CU É LINDO, CAPÍTULO 1: GÊNESIS, VERSÍCULO 2: MEMÓRIAS INFANTIS E VERS. 4: 24 – PRESENTE OU ESCOLA

Cura Gay
Adriano 002

CU É LINDO, CAPÍTULO 1: GÊNESIS, VERSÍCULO 2: MEMÓRIAS INFANTIS | 1983 | Corumbá | MS | Foto: Arquivo Familiar

“Cheguei ao mundo e ao passo que fui me desenvolvendo, crescendo naturalmente, assim como o sol nasce todos os dias e a lua brilha no céu, manifestei modos de ser considerados inadequados para um menino. Falo da não correspondência entre o que se manifestava em mim e a expectativa sociocultural. Uma marca me foi imposta pela sociedade, o sexo masculino, que arde em minha pele até hoje, sem que eu tivesse a mínima chance de ser visto e ouvido. Jamais um menino poderia manifestar a energia feminina de modo tão fiel, tão verdadeiro. Faziam parte deste modo de ser, brincar com as meninas e me identificar com movimentos de corpo e vestes do gênero teoricamente oposto ao meu. Isto era uma verdadeira afronta aos valores morais, militares e religiosos.

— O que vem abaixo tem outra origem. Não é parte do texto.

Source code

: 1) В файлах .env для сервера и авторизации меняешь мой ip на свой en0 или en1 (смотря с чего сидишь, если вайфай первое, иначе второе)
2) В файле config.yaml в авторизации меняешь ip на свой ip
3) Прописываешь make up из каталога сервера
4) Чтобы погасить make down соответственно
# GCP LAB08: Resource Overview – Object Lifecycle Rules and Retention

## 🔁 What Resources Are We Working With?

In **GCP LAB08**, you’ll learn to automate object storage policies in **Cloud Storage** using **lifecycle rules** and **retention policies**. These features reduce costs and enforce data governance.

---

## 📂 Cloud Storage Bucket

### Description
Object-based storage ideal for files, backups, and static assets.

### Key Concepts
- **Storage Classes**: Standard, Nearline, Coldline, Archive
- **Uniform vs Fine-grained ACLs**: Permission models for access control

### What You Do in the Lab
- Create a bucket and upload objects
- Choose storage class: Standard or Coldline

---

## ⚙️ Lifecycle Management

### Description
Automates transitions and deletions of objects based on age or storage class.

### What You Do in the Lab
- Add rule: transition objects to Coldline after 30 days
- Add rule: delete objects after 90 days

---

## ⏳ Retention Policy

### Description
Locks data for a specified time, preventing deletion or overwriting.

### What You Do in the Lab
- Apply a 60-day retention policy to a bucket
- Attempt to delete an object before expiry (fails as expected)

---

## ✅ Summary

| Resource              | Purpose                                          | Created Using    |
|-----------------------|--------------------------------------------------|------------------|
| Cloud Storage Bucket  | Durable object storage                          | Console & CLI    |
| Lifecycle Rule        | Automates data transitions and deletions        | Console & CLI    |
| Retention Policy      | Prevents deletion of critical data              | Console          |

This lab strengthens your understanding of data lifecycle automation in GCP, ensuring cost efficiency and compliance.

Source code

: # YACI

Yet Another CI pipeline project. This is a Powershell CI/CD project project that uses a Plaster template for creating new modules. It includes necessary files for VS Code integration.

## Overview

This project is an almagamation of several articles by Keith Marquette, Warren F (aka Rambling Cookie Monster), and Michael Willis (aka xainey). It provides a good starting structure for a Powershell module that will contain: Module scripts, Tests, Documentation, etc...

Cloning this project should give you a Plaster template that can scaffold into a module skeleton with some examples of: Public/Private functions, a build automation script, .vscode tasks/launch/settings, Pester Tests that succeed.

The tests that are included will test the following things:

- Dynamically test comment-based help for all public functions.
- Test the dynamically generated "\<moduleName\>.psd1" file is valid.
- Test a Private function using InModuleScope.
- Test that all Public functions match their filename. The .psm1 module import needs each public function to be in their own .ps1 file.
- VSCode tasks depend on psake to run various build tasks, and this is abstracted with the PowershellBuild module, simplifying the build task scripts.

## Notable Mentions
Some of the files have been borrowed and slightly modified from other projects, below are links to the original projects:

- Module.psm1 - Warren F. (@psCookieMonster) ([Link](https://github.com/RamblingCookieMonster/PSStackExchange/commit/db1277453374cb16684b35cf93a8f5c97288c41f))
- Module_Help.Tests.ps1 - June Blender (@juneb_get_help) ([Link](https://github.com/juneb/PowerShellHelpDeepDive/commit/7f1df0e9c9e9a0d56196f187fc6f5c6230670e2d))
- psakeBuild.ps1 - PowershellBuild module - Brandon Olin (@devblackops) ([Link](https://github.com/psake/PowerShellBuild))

O que aconteceu comigo durante minha infância foi um verdadeiro massacre, um genocídio interior, uma profunda devastação. Senti na pele a dor da violência, da exclusão e da submissão dos desejos. Todas as minhas relações de afetos e desejos que passavam pelo Cu estavam terminantemente proibidas. Ainda pior, me fizeram acreditar que tais manifestações evidenciavam uma doença ou o que existia de mais desprezível. Sobre isso percebo que existe uma terrível coerção social quando a manifestação da diversidade dos modos de ser se revela e uma trágica noção que afirma que todo o homossexual masculino deseja ser uma mulher. Noção totalmente equivocada, pois em muitos casos este desejo não existe e em outros não se nasce um homem que deseja ser mulher, porque simplesmente o que nasceu foi uma outra existência. Uma vida que se cria para além do binarismo de gênero.

A narrativa social dizia que eu era uma criança viada, um viado, um projeto de bicha, uma tentativa de mulher, uma mulherzinha, uma mariquinha e etc. Estas eram algumas das formas que eu era chamado pelas ruas, pelos corredores do colégio, pelo baleiro quando eu ia comprar um pirulito – as vezes pedir um pirulito era igual a pedir: “deixa eu chupar seu pau?” Em muitos momentos estes nomes quase viravam meu nome social.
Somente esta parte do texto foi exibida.